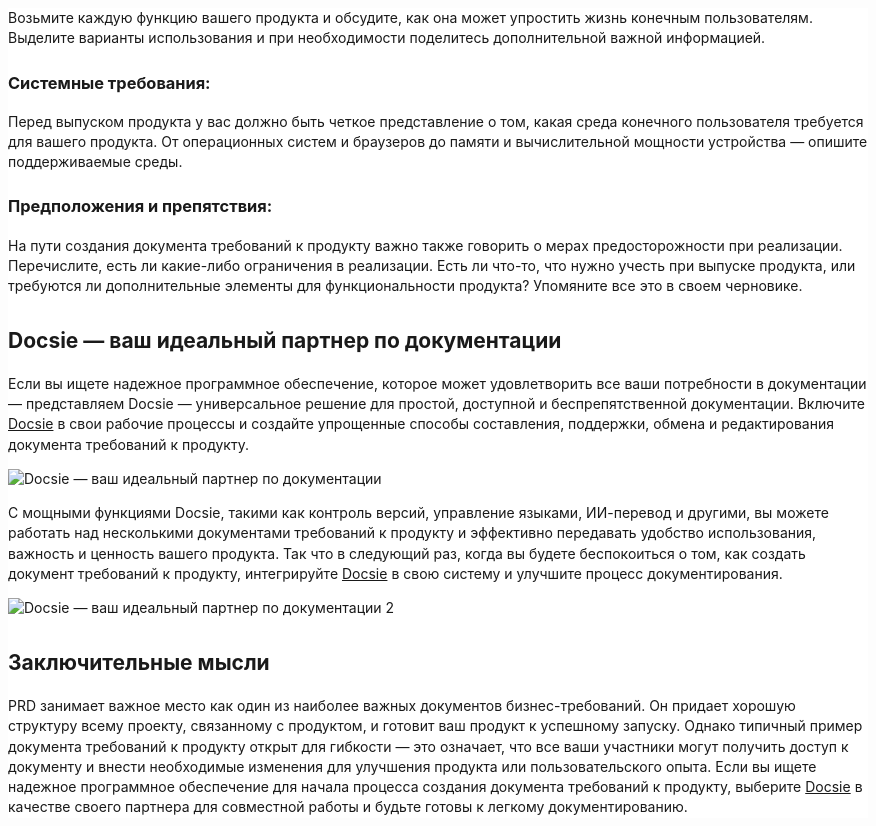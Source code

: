 Возьмите каждую функцию вашего продукта и обсудите, как она может упростить жизнь конечным пользователям. Выделите варианты использования и при необходимости поделитесь дополнительной важной информацией.

### Системные требования:

Перед выпуском продукта у вас должно быть четкое представление о том, какая среда конечного пользователя требуется для вашего продукта. От операционных систем и браузеров до памяти и вычислительной мощности устройства — опишите поддерживаемые среды.

### Предположения и препятствия:

На пути создания документа требований к продукту важно также говорить о мерах предосторожности при реализации. Перечислите, есть ли какие-либо ограничения в реализации. Есть ли что-то, что нужно учесть при выпуске продукта, или требуются ли дополнительные элементы для функциональности продукта? Упомяните все это в своем черновике.

## Docsie — ваш идеальный партнер по документации

Если вы ищете надежное программное обеспечение, которое может удовлетворить все ваши потребности в документации — представляем Docsie — универсальное решение для простой, доступной и беспрепятственной документации. Включите [Docsie](https://www.docsie.io/pricing/) в свои рабочие процессы и создайте упрощенные способы составления, поддержки, обмена и редактирования документа требований к продукту.

![Docsie — ваш идеальный партнер по документации](https://cdn.docsie.io/workspace_PfNzfGj3YfKKtTO4T/doc_QiqgSuNoJpspcExF3/file_joL0V459OFZbwg1kd/image1.png)

С мощными функциями Docsie, такими как контроль версий, управление языками, ИИ-перевод и другими, вы можете работать над несколькими документами требований к продукту и эффективно передавать удобство использования, важность и ценность вашего продукта. Так что в следующий раз, когда вы будете беспокоиться о том, как создать документ требований к продукту, интегрируйте [Docsie](https://help.docsie.io/) в свою систему и улучшите процесс документирования.

![Docsie — ваш идеальный партнер по документации 2](https://cdn.docsie.io/workspace_PfNzfGj3YfKKtTO4T/doc_QiqgSuNoJpspcExF3/file_Tg8Lrd0bTCQFs302g/image3.png)

## Заключительные мысли

PRD занимает важное место как один из наиболее важных документов бизнес-требований. Он придает хорошую структуру всему проекту, связанному с продуктом, и готовит ваш продукт к успешному запуску. Однако типичный пример документа требований к продукту открыт для гибкости — это означает, что все ваши участники могут получить доступ к документу и внести необходимые изменения для улучшения продукта или пользовательского опыта. Если вы ищете надежное программное обеспечение для начала процесса создания документа требований к продукту, выберите [Docsie](https://app.docsie.io/login/#/) в качестве своего партнера для совместной работы и будьте готовы к легкому документированию.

+ + + + + + +

● Try it:
Scan the entries above for the word "надежное", then copy every line in which it occurs.

● Solution to this exercise:
Если вы ищете надежное программное обеспечение, которое может удовлетворить все ваши потребности в документации — представляем Docsie — универсальное решение для простой, доступной и беспрепятственной документации. Включите [Docsie](https://www.docsie.io/pricing/) в свои рабочие процессы и создайте упрощенные способы составления, поддержки, обмена и редактирования документа требований к продукту.
PRD занимает важное место как один из наиболее важных документов бизнес-требований. Он придает хорошую структуру всему проекту, связанному с продуктом, и готовит ваш продукт к успешному запуску. Однако типичный пример документа требований к продукту открыт для гибкости — это означает, что все ваши участники могут получить доступ к документу и внести необходимые изменения для улучшения продукта или пользовательского опыта. Если вы ищете надежное программное обеспечение для начала процесса создания документа требований к продукту, выберите [Docsie](https://app.docsie.io/login/#/) в качестве своего партнера для совместной работы и будьте готовы к легкому документированию.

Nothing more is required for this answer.